By DavidA at Thu, 2001/07/05 - 5:00am

I was assuming that a linux transparent proxy was used. If your Cisco doesn't have a similar way to prevent dropping of NAT entries file a bug report with Cisco!


By Walter at Thu, 2001/07/05 - 5:00am

Today I installed the KDE2.2 beta1, but experienced problems with KSycoca and some none existing MIME types.

The packages are the SuSE 7.1 rpm´s and were installed completly. KSycoca said something like wrong Version number ... expect version 28...
Actually I couldn´t do anything. Kicker didn´t display any app and via Alt+F2 commands didn´t function. As I started Konqueror it just come up with a message like:"http is not supported"

Maybe the rpm´s are broken?

By Andi at Wed, 2001/07/04 - 5:00am

try this:
1. logout
2. killall kdeinit
3. killall dcopserver
4. rm -rf /tmp/ksocket-*

and try again...

By Adrian at Thu, 2001/07/05 - 5:00am

Thanks Adrian, the remaining ksocket files were the reason.

Good Build, it runs quite stable for more than 8 hours!Once there come up a klaunch problem, which I can´t reproduce either.

By Andi at Thu, 2001/07/05 - 5:00am

I haven't tried the new 2.2 beta, but I have a tip for any KDE upgrade:

You should try logging in with a new user, or delete your ~/.kde folder if you don't mind starting fresh. Often times, old settings files clash with new versions of programs.


By Justin at Thu, 2001/07/05 - 5:00am

Hmm... I never do this. I think I have my .kde dir since some pre 1.95 version.

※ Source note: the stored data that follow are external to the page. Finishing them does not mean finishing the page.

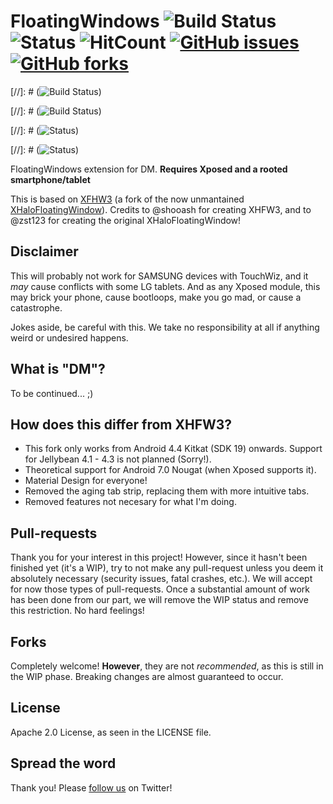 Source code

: # FloatingWindows ![Build Status](https://img.shields.io/badge/build-passing-brightgreen.svg) ![Status](https://img.shields.io/badge/status-WIP-yellow.svg) ![HitCount](https://hitt.herokuapp.com/{username||org}/{project-name}.svg) [![GitHub issues](https://img.shields.io/github/issues/JonathanPrecise/FloatingWindows.svg)](https://github.com/JonathanPrecise/FloatingWindows/issues) [![GitHub forks](https://img.shields.io/github/forks/JonathanPrecise/FloatingWindows.svg)](https://github.com/JonathanPrecise/FloatingWindows/network)

[//]: # (![Build Status](https://img.shields.io/badge/build-passing-brightgreen.svg))

[//]: # (![Build Status](https://img.shields.io/badge/build-failing-red.svg))

[//]: # (![Status](https://img.shields.io/badge/status-WIP-yellow.svg))

[//]: # (![Status](https://img.shields.io/badge/status-stable-brightgreen.svg))

FloatingWindows extension for DM. **Requires Xposed and a rooted smartphone/tablet**

This is based on [XFHW3](https://github.com/shooash/XHFW3) (a fork of the now unmantained [XHaloFloatingWindow](https://github.com/zst123/XHaloFloatingWindow)). Credits to @shooash for creating XHFW3, and to @zst123 for creating the original XHaloFloatingWindow!

## Disclaimer
This will probably not work for SAMSUNG devices with TouchWiz, and it *may* cause conflicts with some LG tablets. And as any Xposed module, this may brick your phone, cause bootloops, make you go mad, or cause a catastrophe.

Jokes aside, be careful with this. We take no responsibility at all if anything weird or undesired happens.

## What is "DM"?
To be continued... ;)

## How does this differ from XHFW3?
* This fork only works from Android 4.4 Kitkat (SDK 19) onwards. Support for Jellybean 4.1 - 4.3 is not planned (Sorry!).
* Theoretical support for Android 7.0 Nougat (when Xposed supports it).
* Material Design for everyone!
* Removed the aging tab strip, replacing them with more intuitive tabs.
* Removed features not necesary for what I'm doing.

## Pull-requests
Thank you for your interest in this project! However, since it hasn't been finished yet (it's a WIP), try to not make any pull-request unless you deem it absolutely necessary (security issues, fatal crashes, etc.). We will accept for now those types of pull-requests. Once a substantial amount of work has been done from our part, we will remove the WIP status and remove this restriction. No hard feelings!

## Forks
Completely welcome! **However**, they are not *recommended*, as this is still in the WIP phase. Breaking changes are almost guaranteed to occur.

## License
Apache 2.0 License, as seen in the LICENSE file.

## Spread the word
Thank you! Please [follow us](https://twitter.com/JonoApps/) on Twitter!
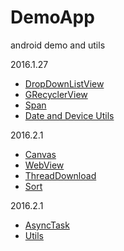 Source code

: # DemoApp
android demo and utils

 2016.1.27

 - [DropDownListView](/app/src/main/java/cc/haoduoyu/demoapp/dropdownlistview/)
 - [GRecyclerView](/app/src/main/java/cc/haoduoyu/demoapp/grecyclerview/)
 - [Span](/app/src/main/java/cc/haoduoyu/demoapp/span/)
 - [Date and Device Utils](/app/src/main/java/cc/haoduoyu/demoapp/device/)

2016.2.1

 - [Canvas](/app/src/main/java/cc/haoduoyu/demoapp/canvas)
 - [WebView](/app/src/main/java/cc/haoduoyu/demoapp/webview)
 - [ThreadDownload](/app/src/main/java/cc/haoduoyu/demoapp/downloadservice)
 - [Sort](/app/src/main/java/cc/haoduoyu/demoapp/sort)
 
2016.2.1
 
 - [AsyncTask](/app/src/main/java/cc/haoduoyu/demoapp/asynctask)
 - [Utils](/app/src/main/java/cc/haoduoyu/demoapp/utils)



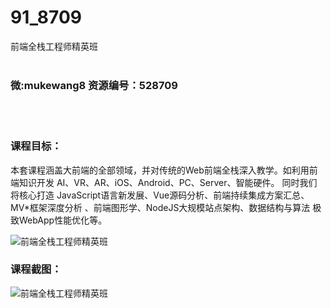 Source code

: # 91_8709
前端全栈工程师精英班
<br/></br>
<h3>微:mukewang8 资源编号：528709</h3>
<br/></br>
<h3>课程目标：</h3>
<p>本套课程涵盖大前端的全部领域，并对传统的Web<a title="查看与 前端全栈 相关的文章" target="_blank">前端全栈</a>深入教学。如利用前端知识开发 AI、VR、AR、iOS、Android、PC、Server、智能硬件。 同时我们将核心打造 JavaScript语言新发展、Vue源码分析、前端持续集成方案汇总、MV*框架深度分析 、前端图形学、NodeJS大规模站点架构、数据结构与算法 极致WebApp性能优化等。</p>
<p><img src="https://www.ko996.com/wp-content/uploads/img/2019/11/356-39-300x169.jpg" alt="前端全栈工程师精英班"></p>
<h3>课程截图：</h3>
<p><img src="https://www.ko996.com/wp-content/uploads/img/2019/11/1-74.png" alt="前端全栈工程师精英班"></p>
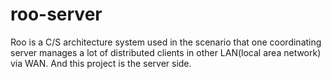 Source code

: # roo-server
Roo is a C/S architecture system used in the scenario that one coordinating server manages a lot of distributed clients in other LAN(local area network) via WAN. And this project is the server side.
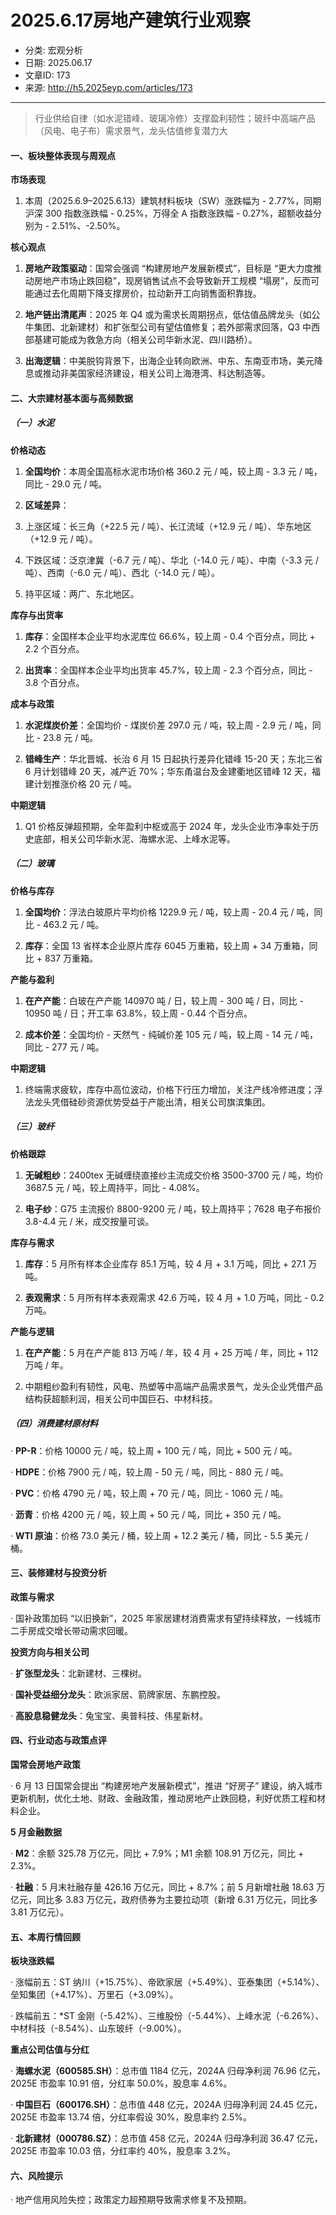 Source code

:# 2025.6.17房地产建筑行业观察

- 分类: 宏观分析
- 日期: 2025.06.17
- 文章ID: 173
- 来源: http://h5.2025eyp.com/articles/173

---

> 行业供给自律（如水泥错峰、玻璃冷修）支撑盈利韧性；玻纤中高端产品（风电、电子布）需求景气，龙头估值修复潜力大

#### **一、板块整体表现与周观点**

**市场表现**

1. 本周（2025.6.9–2025.6.13）建筑材料板块（SW）涨跌幅为 - 2.77%，同期沪深 300 指数涨跌幅 - 0.25%，万得全 A 指数涨跌幅 - 0.27%，超额收益分别为 - 2.51%、-2.50%。

**核心观点**

1. **房地产政策驱动**：国常会强调 “构建房地产发展新模式”，目标是 “更大力度推动房地产市场止跌回稳”，现房销售试点不会导致新开工规模 “塌房”，反而可能通过去化周期下降支撑房价，拉动新开工向销售面积靠拢。

2. **地产链出清尾声**：2025 年 Q4 或为需求长周期拐点，低估值品牌龙头（如公牛集团、北新建材）和扩张型公司有望估值修复；若外部需求回落，Q3 中西部基建可能成为救急方向（相关公司华新水泥、四川路桥）。

3. **出海逻辑**：中美脱钩背景下，出海企业转向欧洲、中东、东南亚市场，美元降息或推动非美国家经济建设，相关公司上海港湾、科达制造等。

#### **二、大宗建材基本面与高频数据**

##### **（一）水泥**

**价格动态**

1. **全国均价**：本周全国高标水泥市场价格 360.2 元 / 吨，较上周 - 3.3 元 / 吨，同比 - 29.0 元 / 吨。

2. **区域差异**：

1. 上涨区域：长三角（+22.5 元 / 吨）、长江流域（+12.9 元 / 吨）、华东地区（+12.9 元 / 吨）。

2. 下跌区域：泛京津冀（-6.7 元 / 吨）、华北（-14.0 元 / 吨）、中南（-3.3 元 / 吨）、西南（-6.0 元 / 吨）、西北（-14.0 元 / 吨）。

3. 持平区域：两广、东北地区。

**库存与出货率**

1. **库存**：全国样本企业平均水泥库位 66.6%，较上周 - 0.4 个百分点，同比 + 2.2 个百分点。

2. **出货率**：全国样本企业平均出货率 45.7%，较上周 - 2.3 个百分点，同比 - 3.8 个百分点。

**成本与政策**

1. **水泥煤炭价差**：全国均价 - 煤炭价差 297.0 元 / 吨，较上周 - 2.9 元 / 吨，同比 - 23.8 元 / 吨。

2. **错峰生产**：华北晋城、长治 6 月 15 日起执行差异化错峰 15-20 天；东北三省 6 月计划错峰 20 天，减产近 70%；华东甬温台及金建衢地区错峰 12 天，福建计划推涨价格 20 元 / 吨。

**中期逻辑**

1. Q1 价格反弹超预期，全年盈利中枢或高于 2024 年，龙头企业市净率处于历史底部，相关公司华新水泥、海螺水泥、上峰水泥等。

##### **（二）玻璃**

**价格与库存**

1. **全国均价**：浮法白玻原片平均价格 1229.9 元 / 吨，较上周 - 20.4 元 / 吨，同比 - 463.2 元 / 吨。

2. **库存**：全国 13 省样本企业原片库存 6045 万重箱，较上周 + 34 万重箱，同比 + 837 万重箱。

**产能与盈利**

1. **在产产能**：白玻在产产能 140970 吨 / 日，较上周 - 300 吨 / 日，同比 - 10950 吨 / 日；开工率 63.8%，较上周 - 0.44 个百分点。

2. **成本价差**：全国均价 - 天然气 - 纯碱价差 105 元 / 吨，较上周 - 14 元 / 吨，同比 - 277 元 / 吨。

**中期逻辑**

1. 终端需求疲软，库存中高位波动，价格下行压力增加，关注产线冷修进度；浮法龙头凭借硅砂资源优势受益于产能出清，相关公司旗滨集团。

##### **（三）玻纤**

**价格跟踪**

1. **无碱粗纱**：2400tex 无碱缠绕直接纱主流成交价格 3500-3700 元 / 吨，均价 3687.5 元 / 吨，较上周持平，同比 - 4.08%。

2. **电子纱**：G75 主流报价 8800-9200 元 / 吨，较上周持平；7628 电子布报价 3.8-4.4 元 / 米，成交按量可谈。

**库存与需求**

1. **库存**：5 月所有样本企业库存 85.1 万吨，较 4 月 + 3.1 万吨，同比 + 27.1 万吨。

2. **表观需求**：5 月所有样本表观需求 42.6 万吨，较 4 月 + 1.0 万吨，同比 - 0.2 万吨。

**产能与逻辑**

1. **在产产能**：5 月在产产能 813 万吨 / 年，较 4 月 + 25 万吨 / 年，同比 + 112 万吨 / 年。

2. 中期粗纱盈利有韧性，风电、热塑等中高端产品需求景气，龙头企业凭借产品结构获超额利润，相关公司中国巨石、中材科技。

##### **（四）消费建材原材料**

· **PP-R**：价格 10000 元 / 吨，较上周 + 100 元 / 吨，同比 + 500 元 / 吨。

· **HDPE**：价格 7900 元 / 吨，较上周 - 50 元 / 吨，同比 - 880 元 / 吨。

· **PVC**：价格 4790 元 / 吨，较上周 + 70 元 / 吨，同比 - 1060 元 / 吨。

· **沥青**：价格 4200 元 / 吨，较上周 + 50 元 / 吨，同比 + 350 元 / 吨。

· **WTI 原油**：价格 73.0 美元 / 桶，较上周 + 12.2 美元 / 桶，同比 - 5.5 美元 / 桶。

#### **三、装修建材与投资分析**

**政策与需求**

· 国补政策加码 “以旧换新”，2025 年家居建材消费需求有望持续释放，一线城市二手房成交增长带动需求回暖。

**投资方向与相关公司**

· **扩张型龙头**：北新建材、三棵树。

· **国补受益细分龙头**：欧派家居、箭牌家居、东鹏控股。

· **高股息稳健龙头**：兔宝宝、奥普科技、伟星新材。

#### **四、行业动态与政策点评**

**国常会房地产政策**

· 6 月 13 日国常会提出 “构建房地产发展新模式”，推进 “好房子” 建设，纳入城市更新机制，优化土地、财政、金融政策，推动房地产止跌回稳，利好优质工程和材料企业。

**5 月金融数据**

· **M2**：余额 325.78 万亿元，同比 + 7.9%；M1 余额 108.91 万亿元，同比 + 2.3%。

· **社融**：5 月末社融存量 426.16 万亿元，同比 + 8.7%；前 5 月新增社融 18.63 万亿元，同比多 3.83 万亿元，政府债券为主要拉动项（新增 6.31 万亿元，同比多 3.81 万亿元）。

#### **五、本周行情回顾**

**板块涨跌幅**

· 涨幅前五：ST 纳川（+15.75%）、帝欧家居（+5.49%）、亚泰集团（+5.14%）、垒知集团（+4.17%）、万里石（+3.09%）。

· 跌幅前五：*ST 金刚（-5.42%）、三维股份（-5.44%）、上峰水泥（-6.26%）、中材科技（-8.54%）、山东玻纤（-9.00%）。

**重点公司估值与分红**

· **海螺水泥（600585.SH）**：总市值 1184 亿元，2024A 归母净利润 76.96 亿元，2025E 市盈率 10.91 倍，分红率 50.0%，股息率 4.6%。

· **中国巨石（600176.SH）**：总市值 448 亿元，2024A 归母净利润 24.45 亿元，2025E 市盈率 13.74 倍，分红率假设 30%，股息率约 2.5%。

· **北新建材（000786.SZ）**：总市值 458 亿元，2024A 归母净利润 36.47 亿元，2025E 市盈率 10.03 倍，分红率约 40%，股息率 3.2%。

#### **六、风险提示**

· 地产信用风险失控；政策定力超预期导致需求修复不及预期。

Is there a technically sound reason behind this advice?

By Inorog at Thu, 2001/07/05 - 5:00am

unless you are interested in seeing how KDE starts up the first time its run, this is usually not necessary.

in the past, it has happened that certain config files have become corrupted to the point of crashing some app (hopefully this weakness is being fixed with a new check summing class to piggyback on the reading of the file) and that particular config file needed to be removed. sometimes when it is especially difficult to figure out which file is the offender or the user is particularly lazy/not attatched to their settings they will remove all of .kde ...

i have a rather ancient .kde, run KDE2 from CVS and the worst i've had to do is rm a file or two that got corrupted... and as a "bonus" it was always pretty obvious which file it was that i should delete =)

By Aaron J. Seigo at Thu, 2001/07/05 - 5:00am

try running kbuildsycoca


By Jason Katz-Brown at Thu, 2001/07/05 - 5:00am

The GPL does prohibit distributing binaries linked to proprietary libraries such as free-beer QT for Windows. One solution would be to distribute source only. A user is allowed to link GPL'd code against whatever she wants, so long as it is not redistributed in binary form. Someone could even write a wrapper app to do the compilation and installation and release it under LGPL or some other license that permits linking against the libraries.

Of course, that only works for someone with all the stuff necessary to compile it, but still... it would be nice for the coolness factor of having KDE running natively under Windows, even if it wasn't tremendously useful for end users. Having the sources available might also help companies who could afford QT licenses and wanted to standardize on a KDE desktop internally, even on their windows boxes. Again, as long as they don't distribute it, the GPL doesn't care.